- Exercise directions
Check each line of the material below for "paragraph", then copy the ones that contain it.

- Entries supplied
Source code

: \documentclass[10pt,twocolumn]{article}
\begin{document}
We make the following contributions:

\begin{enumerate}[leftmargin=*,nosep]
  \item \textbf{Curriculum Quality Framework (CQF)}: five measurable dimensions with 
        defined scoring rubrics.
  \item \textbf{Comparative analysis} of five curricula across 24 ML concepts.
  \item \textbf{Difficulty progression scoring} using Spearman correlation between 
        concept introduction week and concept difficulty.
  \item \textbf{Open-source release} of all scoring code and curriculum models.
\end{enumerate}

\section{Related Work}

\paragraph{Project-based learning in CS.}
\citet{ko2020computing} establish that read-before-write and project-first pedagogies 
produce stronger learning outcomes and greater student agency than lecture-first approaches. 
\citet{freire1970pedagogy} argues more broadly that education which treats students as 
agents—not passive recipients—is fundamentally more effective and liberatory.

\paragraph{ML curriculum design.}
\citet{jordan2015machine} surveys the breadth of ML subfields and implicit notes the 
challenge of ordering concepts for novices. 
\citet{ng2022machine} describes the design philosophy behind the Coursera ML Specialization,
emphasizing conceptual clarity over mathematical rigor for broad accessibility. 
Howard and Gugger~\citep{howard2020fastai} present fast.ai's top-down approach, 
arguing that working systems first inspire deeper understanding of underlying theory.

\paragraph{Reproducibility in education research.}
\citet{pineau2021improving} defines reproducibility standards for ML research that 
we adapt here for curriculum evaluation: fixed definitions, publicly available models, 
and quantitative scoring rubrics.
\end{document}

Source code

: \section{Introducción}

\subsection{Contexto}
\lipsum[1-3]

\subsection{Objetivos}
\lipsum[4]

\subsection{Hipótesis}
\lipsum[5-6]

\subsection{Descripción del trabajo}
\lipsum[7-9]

--

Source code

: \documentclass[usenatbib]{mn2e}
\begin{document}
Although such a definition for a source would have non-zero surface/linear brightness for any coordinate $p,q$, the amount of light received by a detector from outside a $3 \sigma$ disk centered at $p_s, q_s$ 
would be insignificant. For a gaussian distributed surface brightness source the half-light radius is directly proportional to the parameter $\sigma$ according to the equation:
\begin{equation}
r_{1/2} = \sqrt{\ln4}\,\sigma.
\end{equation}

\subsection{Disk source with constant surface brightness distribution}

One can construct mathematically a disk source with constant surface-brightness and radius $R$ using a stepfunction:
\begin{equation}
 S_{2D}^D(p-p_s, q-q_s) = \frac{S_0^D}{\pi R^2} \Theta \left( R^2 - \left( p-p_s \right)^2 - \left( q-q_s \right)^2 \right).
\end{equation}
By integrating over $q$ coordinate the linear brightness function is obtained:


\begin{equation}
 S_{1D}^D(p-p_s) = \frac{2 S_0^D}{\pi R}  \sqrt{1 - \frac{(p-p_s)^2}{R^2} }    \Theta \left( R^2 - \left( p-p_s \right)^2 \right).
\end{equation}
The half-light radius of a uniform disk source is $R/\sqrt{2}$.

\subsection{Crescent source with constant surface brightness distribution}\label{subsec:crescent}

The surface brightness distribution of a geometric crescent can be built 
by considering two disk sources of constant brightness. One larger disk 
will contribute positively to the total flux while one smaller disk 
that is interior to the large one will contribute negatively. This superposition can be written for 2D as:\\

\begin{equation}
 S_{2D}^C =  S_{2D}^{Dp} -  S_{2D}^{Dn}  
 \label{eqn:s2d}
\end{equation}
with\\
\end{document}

* * *

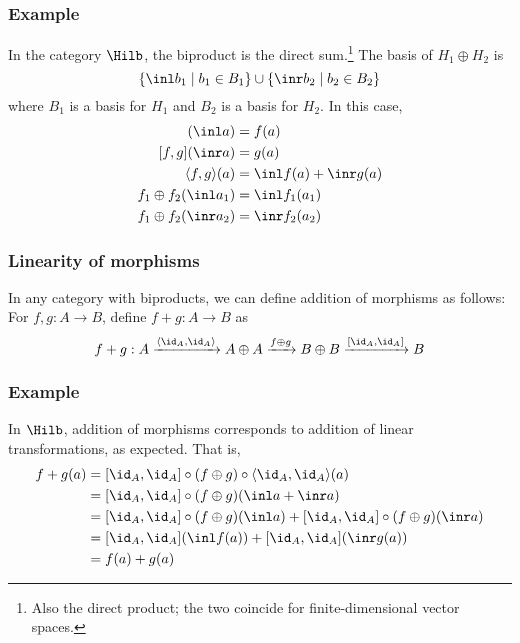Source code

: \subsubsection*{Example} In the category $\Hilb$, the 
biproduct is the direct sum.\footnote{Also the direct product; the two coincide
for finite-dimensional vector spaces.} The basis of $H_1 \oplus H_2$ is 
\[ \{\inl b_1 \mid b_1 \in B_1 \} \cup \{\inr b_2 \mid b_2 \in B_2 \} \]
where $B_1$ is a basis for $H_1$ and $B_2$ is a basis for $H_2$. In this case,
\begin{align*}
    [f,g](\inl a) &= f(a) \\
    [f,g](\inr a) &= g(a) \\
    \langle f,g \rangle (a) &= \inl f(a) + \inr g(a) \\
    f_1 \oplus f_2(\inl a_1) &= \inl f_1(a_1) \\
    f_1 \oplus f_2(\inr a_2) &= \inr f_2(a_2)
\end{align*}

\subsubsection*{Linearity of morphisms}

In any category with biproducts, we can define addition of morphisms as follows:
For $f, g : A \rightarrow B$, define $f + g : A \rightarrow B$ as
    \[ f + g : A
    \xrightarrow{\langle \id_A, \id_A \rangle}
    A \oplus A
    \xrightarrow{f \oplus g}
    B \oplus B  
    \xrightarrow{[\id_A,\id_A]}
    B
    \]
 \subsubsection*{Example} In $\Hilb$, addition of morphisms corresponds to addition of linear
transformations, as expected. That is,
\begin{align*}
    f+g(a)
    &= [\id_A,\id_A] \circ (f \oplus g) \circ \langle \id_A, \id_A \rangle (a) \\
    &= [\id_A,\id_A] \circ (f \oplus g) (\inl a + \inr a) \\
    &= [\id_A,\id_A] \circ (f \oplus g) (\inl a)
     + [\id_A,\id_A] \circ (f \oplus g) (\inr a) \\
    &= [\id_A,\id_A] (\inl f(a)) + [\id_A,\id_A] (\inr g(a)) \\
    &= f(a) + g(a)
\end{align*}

- Finished exercise
\paragraph{Project-based learning in CS.}
\paragraph{ML curriculum design.}
\paragraph{Reproducibility in education research.}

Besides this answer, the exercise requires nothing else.